= Beginning of Section =
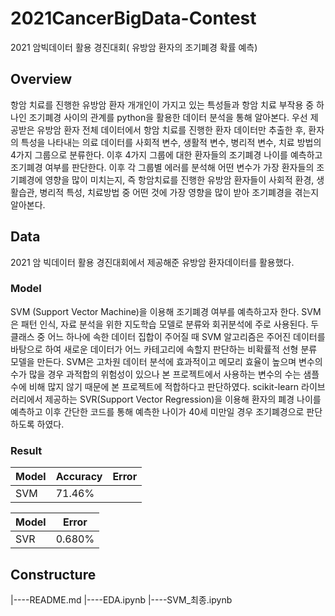 # 2021CancerBigData-Contest
2021 암빅데이터 활용 경진대회( 유방암 환자의 조기폐경 확률 예측)
## Overview
항암 치료를 진행한 유방암 환자 개개인이 가지고 있는 특성들과 항암 치료 부작용 중 하나인 조기폐경 사이의 관계를 python을 활용한 데이터 분석을 통해 알아본다. 우선 제공받은 유방암 환자 전체 데이터에서 항암 치료를 진행한 환자 데이터만 추출한 후, 환자의 특성을 나타내는 의료 데이터를 사회적 변수, 생활적 변수, 병리적 변수, 치료 방법의 4가지 그룹으로 분류한다. 이후 4가지 그룹에 대한 환자들의 조기폐경 나이를 예측하고 조기폐경 여부를 판단한다. 이후 각 그룹별 에러를 분석해 어떤 변수가 가장 환자들의 조기폐경에 영향을 많이 미치는지, 즉 항암치료를 진행한 유방암 환자들이 사회적 환경, 생활습관, 병리적 특성, 치료방법 중 어떤 것에 가장 영향을 많이 받아 조기폐경을 겪는지 알아본다.

## Data
2021 암 빅데이터 활용 경진대회에서 제공해준 유방암 환자데이터를 활용했다.

### Model
SVM (Support Vector Machine)을 이용해 조기폐경 여부를 예측하고자 한다. SVM은 패턴 인식, 자료 분석을 위한 지도학습 모델로 분류와 회귀분석에 주로 사용된다. 두 클래스 중 어느 하나에 속한 데이터 집합이 주어질 때 SVM 알고리즘은 주어진 데이터를 바탕으로 하여 새로운 데이터가 어느 카테고리에 속할지 판단하는 비확률적 선형 분류 모델을 만든다. SVM은 고차원 데이터 분석에 효과적이고 메모리 효율이 높으며 변수의 수가 많을 경우 과적합의 위험성이 있으나 본 프로젝트에서 사용하는 변수의 수는 샘플 수에 비해 많지 않기 때문에 본 프로젝트에 적합하다고 판단하였다. scikit-learn 라이브러리에서 제공하는 SVR(Support Vector Regression)을 이용해 환자의 폐경 나이를 예측하고 이후 간단한 코드를 통해 예측한 나이가 40세 미만일 경우 조기폐경으로 판단하도록 하였다.

### Result
| Model | Accuracy | Error |
|-------|----------|-------|
|  SVM  | 71.46%   | 

| Model  | Error  |
|--------|--------|
|  SVR   | 0.680% |        

## Constructure
|----README.md
|----EDA.ipynb
|----SVM_최종.ipynb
= End of Section =
## What you are asked to do
For the word "Model", count the lines of the records above that hold it and state only that count.

## Solution for this exercise
3